Economic policy remains on course despite headwinds: China Daily editorial
Although policymakers are set to fine-tune it to cope with the headwinds being encountered both at home and abroad, China’s basic economic policy stance is to remain largely unchanged.
According to the statement issued after the meeting of the Political Bureau of the Communist Party of China Central Committee on Tuesday, in the second half of this year, the country will seek to “maintain a stable economic and social situation” and adhere to the basic principle of “seeking progress while maintaining stability”.
The statement said the country will continue to adopt a pro-active fiscal policy and a prudent monetary policy with the aim of maintaining stable and healthy economic development. From this, it is clear that the macroeconomic regulatory stance remains fundamentally unchanged.
But as policymakers at the meeting warned, deepening economic restructuring and the rising tide of global trade protectionism have combined to put downward pressure on China’s growth potential.
Domestically, the debt-cutting initiative has led to continual tightening of financial regulation, which has led to reduced liquidity and risked exacerbating financial exposure.

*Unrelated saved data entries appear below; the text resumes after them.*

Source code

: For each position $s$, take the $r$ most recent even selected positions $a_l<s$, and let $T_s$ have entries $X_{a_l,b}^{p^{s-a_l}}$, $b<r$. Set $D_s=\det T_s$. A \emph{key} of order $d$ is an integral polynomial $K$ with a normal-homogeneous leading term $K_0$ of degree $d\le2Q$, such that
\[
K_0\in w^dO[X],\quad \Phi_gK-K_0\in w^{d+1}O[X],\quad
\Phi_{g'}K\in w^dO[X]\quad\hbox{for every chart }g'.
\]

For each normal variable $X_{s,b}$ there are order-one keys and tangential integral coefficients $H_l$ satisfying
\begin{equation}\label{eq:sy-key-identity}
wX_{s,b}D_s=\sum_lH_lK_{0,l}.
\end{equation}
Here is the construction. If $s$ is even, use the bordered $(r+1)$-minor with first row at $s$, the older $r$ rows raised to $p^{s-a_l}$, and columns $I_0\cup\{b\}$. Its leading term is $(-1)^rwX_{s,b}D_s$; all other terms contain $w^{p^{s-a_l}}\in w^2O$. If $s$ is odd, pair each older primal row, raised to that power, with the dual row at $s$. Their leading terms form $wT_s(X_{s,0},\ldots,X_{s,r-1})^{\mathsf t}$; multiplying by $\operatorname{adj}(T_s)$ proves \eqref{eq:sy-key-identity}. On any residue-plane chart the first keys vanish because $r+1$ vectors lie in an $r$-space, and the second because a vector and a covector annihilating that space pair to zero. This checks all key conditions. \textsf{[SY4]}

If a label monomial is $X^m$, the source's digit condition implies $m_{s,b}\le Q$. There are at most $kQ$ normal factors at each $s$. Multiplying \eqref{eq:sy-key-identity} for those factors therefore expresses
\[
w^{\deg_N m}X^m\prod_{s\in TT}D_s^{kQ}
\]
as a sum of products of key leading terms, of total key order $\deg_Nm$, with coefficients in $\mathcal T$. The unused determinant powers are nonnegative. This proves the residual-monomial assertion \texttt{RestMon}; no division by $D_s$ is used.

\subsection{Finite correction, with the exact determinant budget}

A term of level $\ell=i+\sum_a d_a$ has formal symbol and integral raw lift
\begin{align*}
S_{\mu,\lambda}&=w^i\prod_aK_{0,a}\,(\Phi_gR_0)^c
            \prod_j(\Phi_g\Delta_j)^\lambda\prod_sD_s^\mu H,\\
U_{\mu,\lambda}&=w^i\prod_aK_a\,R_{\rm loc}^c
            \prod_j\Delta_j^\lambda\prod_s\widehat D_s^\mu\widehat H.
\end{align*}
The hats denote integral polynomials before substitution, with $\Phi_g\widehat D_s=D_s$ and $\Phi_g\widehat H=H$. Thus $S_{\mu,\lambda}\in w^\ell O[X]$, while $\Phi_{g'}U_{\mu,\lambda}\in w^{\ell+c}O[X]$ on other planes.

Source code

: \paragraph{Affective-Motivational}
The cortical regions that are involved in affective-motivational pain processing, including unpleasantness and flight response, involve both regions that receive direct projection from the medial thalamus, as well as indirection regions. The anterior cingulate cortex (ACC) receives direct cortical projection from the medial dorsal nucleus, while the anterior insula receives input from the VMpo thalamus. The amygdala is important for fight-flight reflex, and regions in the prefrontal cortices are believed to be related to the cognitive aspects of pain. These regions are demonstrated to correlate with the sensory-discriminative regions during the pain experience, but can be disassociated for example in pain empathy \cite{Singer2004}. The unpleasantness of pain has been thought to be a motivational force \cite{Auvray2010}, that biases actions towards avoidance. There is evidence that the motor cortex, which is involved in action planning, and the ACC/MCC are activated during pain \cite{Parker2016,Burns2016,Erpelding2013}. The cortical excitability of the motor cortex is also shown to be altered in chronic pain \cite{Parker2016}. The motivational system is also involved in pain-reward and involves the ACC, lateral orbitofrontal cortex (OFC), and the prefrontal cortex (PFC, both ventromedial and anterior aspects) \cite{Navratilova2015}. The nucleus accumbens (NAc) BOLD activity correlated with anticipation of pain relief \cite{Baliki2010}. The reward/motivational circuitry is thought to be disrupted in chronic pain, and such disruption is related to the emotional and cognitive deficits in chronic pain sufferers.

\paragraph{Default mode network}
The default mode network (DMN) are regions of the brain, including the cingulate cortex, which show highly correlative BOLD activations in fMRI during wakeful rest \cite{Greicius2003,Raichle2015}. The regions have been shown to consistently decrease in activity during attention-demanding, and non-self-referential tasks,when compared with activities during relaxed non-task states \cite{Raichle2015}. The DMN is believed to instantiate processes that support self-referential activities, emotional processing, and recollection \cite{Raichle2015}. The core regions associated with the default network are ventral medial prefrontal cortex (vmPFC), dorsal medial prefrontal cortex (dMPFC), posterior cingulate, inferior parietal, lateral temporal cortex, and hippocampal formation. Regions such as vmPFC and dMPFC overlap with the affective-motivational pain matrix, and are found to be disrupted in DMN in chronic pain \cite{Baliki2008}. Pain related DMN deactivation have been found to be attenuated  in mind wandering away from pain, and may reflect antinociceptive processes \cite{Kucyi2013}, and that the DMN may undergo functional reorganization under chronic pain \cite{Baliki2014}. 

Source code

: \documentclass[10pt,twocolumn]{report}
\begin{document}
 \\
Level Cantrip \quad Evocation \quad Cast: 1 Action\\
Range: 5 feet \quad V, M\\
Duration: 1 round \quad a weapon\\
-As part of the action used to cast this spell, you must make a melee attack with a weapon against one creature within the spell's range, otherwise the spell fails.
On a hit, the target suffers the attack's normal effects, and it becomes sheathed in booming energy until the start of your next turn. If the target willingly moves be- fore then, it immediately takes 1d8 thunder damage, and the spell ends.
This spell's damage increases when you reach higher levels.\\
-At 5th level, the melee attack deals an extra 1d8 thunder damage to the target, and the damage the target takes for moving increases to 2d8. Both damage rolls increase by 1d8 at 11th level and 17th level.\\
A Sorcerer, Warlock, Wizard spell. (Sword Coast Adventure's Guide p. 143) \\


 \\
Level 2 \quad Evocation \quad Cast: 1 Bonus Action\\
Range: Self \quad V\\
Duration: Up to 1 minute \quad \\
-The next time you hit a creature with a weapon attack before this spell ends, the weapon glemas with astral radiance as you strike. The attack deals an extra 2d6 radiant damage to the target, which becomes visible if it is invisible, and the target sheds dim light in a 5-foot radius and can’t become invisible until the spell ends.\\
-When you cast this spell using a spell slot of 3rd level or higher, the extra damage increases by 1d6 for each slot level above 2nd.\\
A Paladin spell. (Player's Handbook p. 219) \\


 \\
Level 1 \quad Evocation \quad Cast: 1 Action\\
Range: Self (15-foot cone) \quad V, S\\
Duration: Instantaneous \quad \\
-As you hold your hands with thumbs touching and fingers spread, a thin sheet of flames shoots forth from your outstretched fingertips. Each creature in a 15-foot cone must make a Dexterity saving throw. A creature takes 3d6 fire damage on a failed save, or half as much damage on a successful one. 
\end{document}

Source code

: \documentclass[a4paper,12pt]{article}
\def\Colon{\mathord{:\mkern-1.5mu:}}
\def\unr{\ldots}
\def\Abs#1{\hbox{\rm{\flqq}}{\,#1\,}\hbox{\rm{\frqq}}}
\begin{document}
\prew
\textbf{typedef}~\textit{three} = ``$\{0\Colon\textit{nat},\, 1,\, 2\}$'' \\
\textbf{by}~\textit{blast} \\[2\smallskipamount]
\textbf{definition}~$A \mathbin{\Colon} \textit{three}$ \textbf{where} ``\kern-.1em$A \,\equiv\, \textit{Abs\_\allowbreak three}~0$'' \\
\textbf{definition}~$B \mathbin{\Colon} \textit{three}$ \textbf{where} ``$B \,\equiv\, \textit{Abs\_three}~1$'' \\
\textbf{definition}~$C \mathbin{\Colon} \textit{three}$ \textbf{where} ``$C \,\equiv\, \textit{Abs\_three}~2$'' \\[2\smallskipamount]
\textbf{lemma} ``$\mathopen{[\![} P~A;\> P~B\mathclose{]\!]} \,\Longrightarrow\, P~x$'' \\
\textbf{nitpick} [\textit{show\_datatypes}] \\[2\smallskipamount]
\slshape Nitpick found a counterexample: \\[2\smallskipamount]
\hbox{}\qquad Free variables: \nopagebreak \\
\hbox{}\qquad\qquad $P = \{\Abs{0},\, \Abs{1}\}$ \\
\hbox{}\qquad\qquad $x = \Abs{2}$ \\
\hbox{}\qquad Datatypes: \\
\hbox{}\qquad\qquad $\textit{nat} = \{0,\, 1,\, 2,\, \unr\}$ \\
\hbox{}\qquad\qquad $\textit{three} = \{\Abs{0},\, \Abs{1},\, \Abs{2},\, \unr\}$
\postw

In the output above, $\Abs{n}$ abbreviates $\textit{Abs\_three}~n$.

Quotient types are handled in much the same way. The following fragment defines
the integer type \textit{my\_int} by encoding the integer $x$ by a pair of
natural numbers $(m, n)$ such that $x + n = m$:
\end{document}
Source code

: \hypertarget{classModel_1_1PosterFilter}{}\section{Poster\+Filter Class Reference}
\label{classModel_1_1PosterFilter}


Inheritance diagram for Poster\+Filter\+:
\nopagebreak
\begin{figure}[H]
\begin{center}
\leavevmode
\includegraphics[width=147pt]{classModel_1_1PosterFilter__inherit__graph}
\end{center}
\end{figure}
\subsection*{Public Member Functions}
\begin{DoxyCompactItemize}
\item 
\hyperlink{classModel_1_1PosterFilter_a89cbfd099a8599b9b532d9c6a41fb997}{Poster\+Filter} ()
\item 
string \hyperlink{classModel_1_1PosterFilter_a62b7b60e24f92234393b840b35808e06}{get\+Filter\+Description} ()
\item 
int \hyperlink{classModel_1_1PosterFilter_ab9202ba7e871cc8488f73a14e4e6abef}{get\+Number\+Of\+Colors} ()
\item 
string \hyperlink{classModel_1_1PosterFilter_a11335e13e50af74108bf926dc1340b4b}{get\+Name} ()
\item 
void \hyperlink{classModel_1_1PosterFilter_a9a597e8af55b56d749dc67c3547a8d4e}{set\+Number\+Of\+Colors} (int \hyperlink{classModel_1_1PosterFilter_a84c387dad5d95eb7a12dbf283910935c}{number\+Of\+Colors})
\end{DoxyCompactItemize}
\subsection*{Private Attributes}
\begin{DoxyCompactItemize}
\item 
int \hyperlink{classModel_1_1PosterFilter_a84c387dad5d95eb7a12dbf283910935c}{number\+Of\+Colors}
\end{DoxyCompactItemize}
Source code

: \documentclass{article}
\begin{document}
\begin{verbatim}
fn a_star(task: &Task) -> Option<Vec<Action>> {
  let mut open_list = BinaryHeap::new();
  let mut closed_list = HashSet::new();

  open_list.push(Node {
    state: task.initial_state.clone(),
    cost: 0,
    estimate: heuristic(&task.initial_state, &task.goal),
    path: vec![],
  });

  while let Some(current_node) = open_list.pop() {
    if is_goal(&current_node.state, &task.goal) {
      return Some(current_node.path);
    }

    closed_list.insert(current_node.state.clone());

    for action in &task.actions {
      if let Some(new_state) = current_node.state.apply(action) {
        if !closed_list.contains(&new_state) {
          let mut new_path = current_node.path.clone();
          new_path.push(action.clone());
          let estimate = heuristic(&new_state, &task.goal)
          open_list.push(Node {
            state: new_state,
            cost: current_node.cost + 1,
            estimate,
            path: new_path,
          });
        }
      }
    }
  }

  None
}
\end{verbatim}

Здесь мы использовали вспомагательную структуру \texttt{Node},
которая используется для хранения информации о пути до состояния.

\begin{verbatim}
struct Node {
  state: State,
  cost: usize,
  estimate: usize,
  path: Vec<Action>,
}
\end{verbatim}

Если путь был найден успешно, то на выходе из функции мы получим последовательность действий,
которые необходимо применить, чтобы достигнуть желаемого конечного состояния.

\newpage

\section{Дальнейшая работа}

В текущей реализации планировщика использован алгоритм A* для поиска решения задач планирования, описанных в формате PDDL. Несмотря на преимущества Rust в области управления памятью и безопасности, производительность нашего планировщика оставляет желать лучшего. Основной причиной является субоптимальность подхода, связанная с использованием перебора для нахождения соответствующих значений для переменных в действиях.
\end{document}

Internationally, the continuing China-US trade confrontation has affected China’s exports and GDP growth this year.
Tuesday’s meeting sent a message that fiscal policy is to play a bigger role in expanding domestic demand and promoting economic restructuring.
Monetary policy, meanwhile, will also be adjusted to ensure liquidity is “reasonably ample” to ensure the country’s growth can be kept “within a reasonable range”.
Meanwhile, it was determined at the meeting that the country will improve its policy “foresight, flexibility and effectiveness” and better manage the “pace and intensity” of deleveraging to redress the adverse effects of the policy.
Liquidity loosening, however, may bring new challenges as the increased money may flow into asset investments such as real estate, as past experiences have shown.
Policymakers, therefore, have made a pre-emptive move by saying at Tuesday’s meeting that property price rises should be “resolutely stemmed”, wording that is in stark contrast with previous claims that property prices should be prevented from “rising excessively fast”.
Given that property prices in major cities have skyrocketed in the past decade, only by strictly controlling money flowing into asset investments can the loosened monetary stance be properly used to boost the real economy, maintain stable growth and ward off the eruption of major financial risks.